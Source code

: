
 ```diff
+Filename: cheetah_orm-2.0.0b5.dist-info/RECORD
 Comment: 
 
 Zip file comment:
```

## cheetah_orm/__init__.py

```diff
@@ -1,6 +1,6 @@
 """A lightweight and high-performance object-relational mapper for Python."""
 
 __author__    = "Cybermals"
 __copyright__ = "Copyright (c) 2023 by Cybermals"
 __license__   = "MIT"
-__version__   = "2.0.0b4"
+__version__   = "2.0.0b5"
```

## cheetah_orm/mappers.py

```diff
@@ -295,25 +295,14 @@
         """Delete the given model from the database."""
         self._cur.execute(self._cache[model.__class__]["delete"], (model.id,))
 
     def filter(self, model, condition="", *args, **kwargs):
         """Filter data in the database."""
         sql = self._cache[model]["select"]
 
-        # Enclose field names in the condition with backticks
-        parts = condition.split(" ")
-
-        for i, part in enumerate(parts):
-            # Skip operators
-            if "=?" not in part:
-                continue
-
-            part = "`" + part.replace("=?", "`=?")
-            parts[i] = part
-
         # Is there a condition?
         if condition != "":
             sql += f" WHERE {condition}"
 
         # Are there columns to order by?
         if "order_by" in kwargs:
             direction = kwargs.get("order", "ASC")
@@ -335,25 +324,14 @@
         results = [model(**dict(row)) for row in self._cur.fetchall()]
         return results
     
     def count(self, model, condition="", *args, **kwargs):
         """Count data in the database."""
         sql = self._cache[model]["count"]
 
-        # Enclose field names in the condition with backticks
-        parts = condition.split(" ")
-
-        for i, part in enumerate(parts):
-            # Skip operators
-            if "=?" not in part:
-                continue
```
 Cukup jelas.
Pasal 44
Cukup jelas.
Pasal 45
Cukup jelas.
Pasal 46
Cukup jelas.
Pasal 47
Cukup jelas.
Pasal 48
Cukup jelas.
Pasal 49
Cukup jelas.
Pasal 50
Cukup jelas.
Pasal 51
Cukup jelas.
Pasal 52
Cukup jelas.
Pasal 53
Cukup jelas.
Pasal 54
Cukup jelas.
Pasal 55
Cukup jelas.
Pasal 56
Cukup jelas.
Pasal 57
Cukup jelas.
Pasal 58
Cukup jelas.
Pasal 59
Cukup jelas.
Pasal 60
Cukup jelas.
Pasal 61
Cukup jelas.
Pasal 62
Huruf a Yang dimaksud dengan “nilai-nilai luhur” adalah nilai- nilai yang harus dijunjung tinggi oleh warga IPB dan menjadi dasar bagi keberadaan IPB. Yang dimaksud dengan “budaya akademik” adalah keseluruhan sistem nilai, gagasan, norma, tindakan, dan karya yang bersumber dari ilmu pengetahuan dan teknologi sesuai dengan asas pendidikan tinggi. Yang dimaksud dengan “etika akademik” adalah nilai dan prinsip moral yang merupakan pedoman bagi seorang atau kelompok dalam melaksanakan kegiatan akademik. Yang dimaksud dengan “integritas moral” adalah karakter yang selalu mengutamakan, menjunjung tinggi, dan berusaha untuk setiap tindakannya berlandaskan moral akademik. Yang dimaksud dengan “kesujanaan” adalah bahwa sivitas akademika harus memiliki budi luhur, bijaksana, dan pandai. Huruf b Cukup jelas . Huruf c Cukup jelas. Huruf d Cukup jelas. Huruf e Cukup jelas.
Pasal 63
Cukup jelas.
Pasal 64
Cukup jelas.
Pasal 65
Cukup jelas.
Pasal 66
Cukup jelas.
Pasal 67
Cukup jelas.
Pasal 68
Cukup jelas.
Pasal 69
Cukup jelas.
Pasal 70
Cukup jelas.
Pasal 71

**PROMPT**. In full and without alteration, repeat the records.

**TASK SOLUTION**.
Source code

:
 ```diff
+Filename: cheetah_orm-2.0.0b5.dist-info/RECORD
 Comment: 
 
 Zip file comment:
```

## cheetah_orm/__init__.py

```diff
@@ -1,6 +1,6 @@
 """A lightweight and high-performance object-relational mapper for Python."""
 
 __author__    = "Cybermals"
 __copyright__ = "Copyright (c) 2023 by Cybermals"
 __license__   = "MIT"
-__version__   = "2.0.0b4"
+__version__   = "2.0.0b5"
```

## cheetah_orm/mappers.py

```diff
@@ -295,25 +295,14 @@
         """Delete the given model from the database."""
         self._cur.execute(self._cache[model.__class__]["delete"], (model.id,))
 
     def filter(self, model, condition="", *args, **kwargs):
         """Filter data in the database."""
         sql = self._cache[model]["select"]
 
-        # Enclose field names in the condition with backticks
-        parts = condition.split(" ")
-
-        for i, part in enumerate(parts):
-            # Skip operators
-            if "=?" not in part:
-                continue
-
-            part = "`" + part.replace("=?", "`=?")
-            parts[i] = part
-
         # Is there a condition?
         if condition != "":
             sql += f" WHERE {condition}"
 
         # Are there columns to order by?
         if "order_by" in kwargs:
             direction = kwargs.get("order", "ASC")
@@ -335,25 +324,14 @@
         results = [model(**dict(row)) for row in self._cur.fetchall()]
         return results
     
     def count(self, model, condition="", *args, **kwargs):
         """Count data in the database."""
         sql = self._cache[model]["count"]
 
-        # Enclose field names in the condition with backticks
-        parts = condition.split(" ")
-
-        for i, part in enumerate(parts):
-            # Skip operators
-            if "=?" not in part:
-                continue
```
 Cukup jelas.
Pasal 44
Cukup jelas.
Pasal 45
Cukup jelas.
Pasal 46
Cukup jelas.
Pasal 47
Cukup jelas.
Pasal 48
Cukup jelas.
Pasal 49
Cukup jelas.
Pasal 50
Cukup jelas.
Pasal 51
Cukup jelas.
Pasal 52
Cukup jelas.
Pasal 53
Cukup jelas.
Pasal 54
Cukup jelas.
Pasal 55
Cukup jelas.
Pasal 56
Cukup jelas.
Pasal 57
Cukup jelas.
Pasal 58
Cukup jelas.
Pasal 59
Cukup jelas.
Pasal 60
Cukup jelas.
Pasal 61
Cukup jelas.
Pasal 62
Huruf a Yang dimaksud dengan “nilai-nilai luhur” adalah nilai- nilai yang harus dijunjung tinggi oleh warga IPB dan menjadi dasar bagi keberadaan IPB. Yang dimaksud dengan “budaya akademik” adalah keseluruhan sistem nilai, gagasan, norma, tindakan, dan karya yang bersumber dari ilmu pengetahuan dan teknologi sesuai dengan asas pendidikan tinggi. Yang dimaksud dengan “etika akademik” adalah nilai dan prinsip moral yang merupakan pedoman bagi seorang atau kelompok dalam melaksanakan kegiatan akademik. Yang dimaksud dengan “integritas moral” adalah karakter yang selalu mengutamakan, menjunjung tinggi, dan berusaha untuk setiap tindakannya berlandaskan moral akademik. Yang dimaksud dengan “kesujanaan” adalah bahwa sivitas akademika harus memiliki budi luhur, bijaksana, dan pandai. Huruf b Cukup jelas . Huruf c Cukup jelas. Huruf d Cukup jelas. Huruf e Cukup jelas.
Pasal 63
Cukup jelas.
Pasal 64
Cukup jelas.
Pasal 65
Cukup jelas.
Pasal 66
Cukup jelas.
Pasal 67
Cukup jelas.
Pasal 68
Cukup jelas.
Pasal 69
Cukup jelas.
Pasal 70
Cukup jelas.
Pasal 71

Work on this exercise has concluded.